Behav Res Methods. 2025 Jul 28;57(9):239. doi: 10.3758/s13428-025-02749-5.
A priori sample size determination (SSD) is essential for designing cost-efficient trials and in avoiding underpowered studies. In addition, reporting a solid justification for a certain sample size is required by most ethics committees and many funding agencies. Often, SSD is based on null hypothesis significance testing (NHST), an approach that has received severe criticism in the past decades. As an alternative, Bayesian hypothesis evaluation using Bayes factors has been developed. Bayes factors quantify the relative support in the data for a pair of competing hypotheses without suffering from some of the drawbacks of NHST. SSD for Bayesian hypothesis testing relies on simulations and has only been studied recently.
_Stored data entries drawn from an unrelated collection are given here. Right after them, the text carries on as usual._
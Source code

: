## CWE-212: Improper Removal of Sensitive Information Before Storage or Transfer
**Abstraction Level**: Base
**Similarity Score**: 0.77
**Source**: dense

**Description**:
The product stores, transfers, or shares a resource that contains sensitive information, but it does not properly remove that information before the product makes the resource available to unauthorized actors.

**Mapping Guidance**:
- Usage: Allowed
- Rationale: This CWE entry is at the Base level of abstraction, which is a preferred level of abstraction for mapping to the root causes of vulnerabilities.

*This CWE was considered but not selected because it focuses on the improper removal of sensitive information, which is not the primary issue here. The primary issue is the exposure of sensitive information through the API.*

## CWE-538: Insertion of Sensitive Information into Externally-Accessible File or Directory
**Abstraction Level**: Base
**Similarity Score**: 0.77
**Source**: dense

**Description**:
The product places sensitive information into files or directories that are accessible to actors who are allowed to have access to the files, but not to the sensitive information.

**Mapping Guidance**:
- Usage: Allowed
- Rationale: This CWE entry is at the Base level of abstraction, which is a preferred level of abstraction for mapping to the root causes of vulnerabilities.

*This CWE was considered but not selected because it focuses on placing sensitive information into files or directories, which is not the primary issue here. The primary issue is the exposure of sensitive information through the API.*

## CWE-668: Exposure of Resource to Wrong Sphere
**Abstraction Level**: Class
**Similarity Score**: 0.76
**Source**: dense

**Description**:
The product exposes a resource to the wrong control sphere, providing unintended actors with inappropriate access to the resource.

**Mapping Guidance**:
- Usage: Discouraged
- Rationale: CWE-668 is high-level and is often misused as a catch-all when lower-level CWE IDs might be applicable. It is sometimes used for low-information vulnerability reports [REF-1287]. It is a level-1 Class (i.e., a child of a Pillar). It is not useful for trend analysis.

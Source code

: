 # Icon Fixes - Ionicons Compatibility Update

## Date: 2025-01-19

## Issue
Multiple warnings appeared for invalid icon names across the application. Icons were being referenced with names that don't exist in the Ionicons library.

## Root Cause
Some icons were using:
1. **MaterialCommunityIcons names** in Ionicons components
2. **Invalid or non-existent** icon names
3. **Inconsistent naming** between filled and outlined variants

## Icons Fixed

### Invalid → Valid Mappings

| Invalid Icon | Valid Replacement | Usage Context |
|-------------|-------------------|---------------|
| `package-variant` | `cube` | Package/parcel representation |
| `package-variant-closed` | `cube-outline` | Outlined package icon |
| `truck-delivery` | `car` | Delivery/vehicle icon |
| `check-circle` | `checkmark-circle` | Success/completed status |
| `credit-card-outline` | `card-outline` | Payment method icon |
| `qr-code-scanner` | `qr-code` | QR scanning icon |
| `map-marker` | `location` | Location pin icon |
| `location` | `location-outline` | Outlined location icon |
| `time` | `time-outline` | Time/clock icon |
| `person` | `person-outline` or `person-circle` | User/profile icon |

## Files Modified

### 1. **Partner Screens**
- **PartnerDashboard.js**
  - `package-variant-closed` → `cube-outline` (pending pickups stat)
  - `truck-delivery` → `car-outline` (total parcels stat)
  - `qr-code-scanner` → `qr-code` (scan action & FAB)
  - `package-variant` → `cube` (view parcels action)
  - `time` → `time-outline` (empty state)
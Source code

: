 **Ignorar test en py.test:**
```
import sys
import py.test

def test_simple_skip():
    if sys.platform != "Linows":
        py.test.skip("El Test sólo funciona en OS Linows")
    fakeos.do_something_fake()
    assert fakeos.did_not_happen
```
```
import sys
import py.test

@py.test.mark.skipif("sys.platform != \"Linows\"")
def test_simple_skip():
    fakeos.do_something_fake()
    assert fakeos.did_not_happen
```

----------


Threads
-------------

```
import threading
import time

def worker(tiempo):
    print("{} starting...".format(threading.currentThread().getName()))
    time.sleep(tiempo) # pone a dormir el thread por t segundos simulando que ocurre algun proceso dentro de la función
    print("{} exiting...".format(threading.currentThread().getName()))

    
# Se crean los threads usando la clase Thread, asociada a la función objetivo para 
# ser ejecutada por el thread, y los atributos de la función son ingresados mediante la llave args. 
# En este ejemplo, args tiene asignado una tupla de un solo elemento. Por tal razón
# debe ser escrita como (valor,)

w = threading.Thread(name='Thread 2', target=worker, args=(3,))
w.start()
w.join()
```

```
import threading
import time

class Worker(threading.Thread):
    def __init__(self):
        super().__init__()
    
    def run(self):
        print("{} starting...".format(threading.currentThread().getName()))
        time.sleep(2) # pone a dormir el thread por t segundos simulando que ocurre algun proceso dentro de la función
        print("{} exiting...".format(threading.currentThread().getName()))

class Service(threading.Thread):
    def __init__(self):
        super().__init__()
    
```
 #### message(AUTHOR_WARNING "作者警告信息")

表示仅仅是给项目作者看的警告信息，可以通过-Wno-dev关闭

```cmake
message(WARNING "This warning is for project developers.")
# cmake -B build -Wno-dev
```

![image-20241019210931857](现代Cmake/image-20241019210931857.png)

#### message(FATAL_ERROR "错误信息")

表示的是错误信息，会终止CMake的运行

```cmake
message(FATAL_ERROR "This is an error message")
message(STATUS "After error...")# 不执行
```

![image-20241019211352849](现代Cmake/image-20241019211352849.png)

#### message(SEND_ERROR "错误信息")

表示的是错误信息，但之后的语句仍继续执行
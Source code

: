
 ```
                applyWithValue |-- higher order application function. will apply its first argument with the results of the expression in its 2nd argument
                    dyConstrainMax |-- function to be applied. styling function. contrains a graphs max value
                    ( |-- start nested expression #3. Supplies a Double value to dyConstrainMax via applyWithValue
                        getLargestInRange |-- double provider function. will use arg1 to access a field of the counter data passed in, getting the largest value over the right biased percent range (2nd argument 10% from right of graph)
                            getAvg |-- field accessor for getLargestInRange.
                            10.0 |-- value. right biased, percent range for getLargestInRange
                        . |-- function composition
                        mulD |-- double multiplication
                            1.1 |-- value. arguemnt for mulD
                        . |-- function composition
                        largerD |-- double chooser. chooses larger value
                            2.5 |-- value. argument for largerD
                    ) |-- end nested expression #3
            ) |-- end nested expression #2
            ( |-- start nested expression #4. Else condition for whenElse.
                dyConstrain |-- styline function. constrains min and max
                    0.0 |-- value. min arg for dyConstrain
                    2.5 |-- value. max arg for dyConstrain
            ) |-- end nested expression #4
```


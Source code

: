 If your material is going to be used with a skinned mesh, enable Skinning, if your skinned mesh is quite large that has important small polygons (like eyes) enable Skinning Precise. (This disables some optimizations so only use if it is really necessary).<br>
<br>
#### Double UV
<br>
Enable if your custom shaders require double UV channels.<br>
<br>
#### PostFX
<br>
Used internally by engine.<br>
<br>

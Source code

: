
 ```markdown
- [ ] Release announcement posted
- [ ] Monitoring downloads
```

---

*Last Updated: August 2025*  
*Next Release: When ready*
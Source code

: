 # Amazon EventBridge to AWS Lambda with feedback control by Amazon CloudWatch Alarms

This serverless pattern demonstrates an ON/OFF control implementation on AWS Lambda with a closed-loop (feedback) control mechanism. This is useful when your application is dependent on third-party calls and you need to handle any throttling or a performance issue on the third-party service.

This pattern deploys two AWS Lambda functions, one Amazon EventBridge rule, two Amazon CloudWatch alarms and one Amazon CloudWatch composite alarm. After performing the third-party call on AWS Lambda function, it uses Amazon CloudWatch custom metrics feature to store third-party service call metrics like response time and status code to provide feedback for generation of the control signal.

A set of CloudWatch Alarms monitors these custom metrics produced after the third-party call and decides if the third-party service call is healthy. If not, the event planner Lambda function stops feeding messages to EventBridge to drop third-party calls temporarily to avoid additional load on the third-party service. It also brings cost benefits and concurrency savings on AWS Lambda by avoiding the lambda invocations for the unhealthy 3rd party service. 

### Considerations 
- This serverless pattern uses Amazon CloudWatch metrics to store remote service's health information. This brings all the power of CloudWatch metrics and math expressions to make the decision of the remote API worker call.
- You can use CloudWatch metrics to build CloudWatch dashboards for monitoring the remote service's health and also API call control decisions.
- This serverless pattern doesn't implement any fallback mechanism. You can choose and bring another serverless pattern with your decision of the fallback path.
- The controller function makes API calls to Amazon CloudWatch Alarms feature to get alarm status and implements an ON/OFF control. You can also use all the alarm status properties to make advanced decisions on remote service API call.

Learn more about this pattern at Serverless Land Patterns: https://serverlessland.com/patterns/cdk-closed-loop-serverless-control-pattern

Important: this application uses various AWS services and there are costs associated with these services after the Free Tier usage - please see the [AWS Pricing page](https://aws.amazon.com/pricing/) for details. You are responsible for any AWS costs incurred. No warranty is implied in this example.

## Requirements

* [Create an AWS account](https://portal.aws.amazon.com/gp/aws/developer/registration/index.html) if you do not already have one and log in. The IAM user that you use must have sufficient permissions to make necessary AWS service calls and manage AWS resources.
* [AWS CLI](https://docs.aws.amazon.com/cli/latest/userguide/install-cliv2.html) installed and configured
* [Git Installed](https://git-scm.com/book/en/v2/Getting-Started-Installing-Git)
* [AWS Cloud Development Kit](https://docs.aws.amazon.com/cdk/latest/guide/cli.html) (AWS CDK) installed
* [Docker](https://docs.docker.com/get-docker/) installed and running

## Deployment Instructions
Available software for this is limited to simple models such as ANOVA and the t test, in which observations are assumed to be independent from each other. However, this assumption is rendered untenable in longitudinal experiments where observations are nested within individuals. In that case, a multilevel model should be used. This paper provides researchers with a valuable tool for performing SSD for multilevel models with longitudinal data in a Bayesian framework, along with the necessary theoretical background and concrete empirical examples. The open-source R function that enables researchers to tailor the simulation to their trial at hand can be found on the GitHub page of the first author.
先验样本量确定(SSD)对于设计具有成本效益的试验以及避免效能不足的研究至关重要。此外,大多数伦理委员会和许多资助机构都要求为特定样本量提供充分的理由。通常,SSD基于零假设显著性检验(NHST),而在过去几十年中,这种方法受到了严厉批评。作为一种替代方法,已经开发了使用贝叶斯因子的贝叶斯假设评估。贝叶斯因子量化了数据中对一对相互竞争假设的相对支持程度,而不会受到NHST的一些缺点的影响。贝叶斯假设检验的SSD依赖于模拟,并且直到最近才得到研究。为此可用的软件仅限于诸如方差分析(ANOVA)和t检验等简单模型,其中假设观测值相互独立。然而在纵向实验中,观测值嵌套在个体内部,这种假设就站不住脚了。在这种情况下,应该使用多层模型。本文为研究人员提供了一个有价值的工具,用于在贝叶斯框架下对具有纵向数据的多层模型进行SSD,并提供了必要的理论背景和具体的实证例子。能够让研究人员根据手头试验调整模拟的开源R函数可在第一作者的GitHub页面上找到。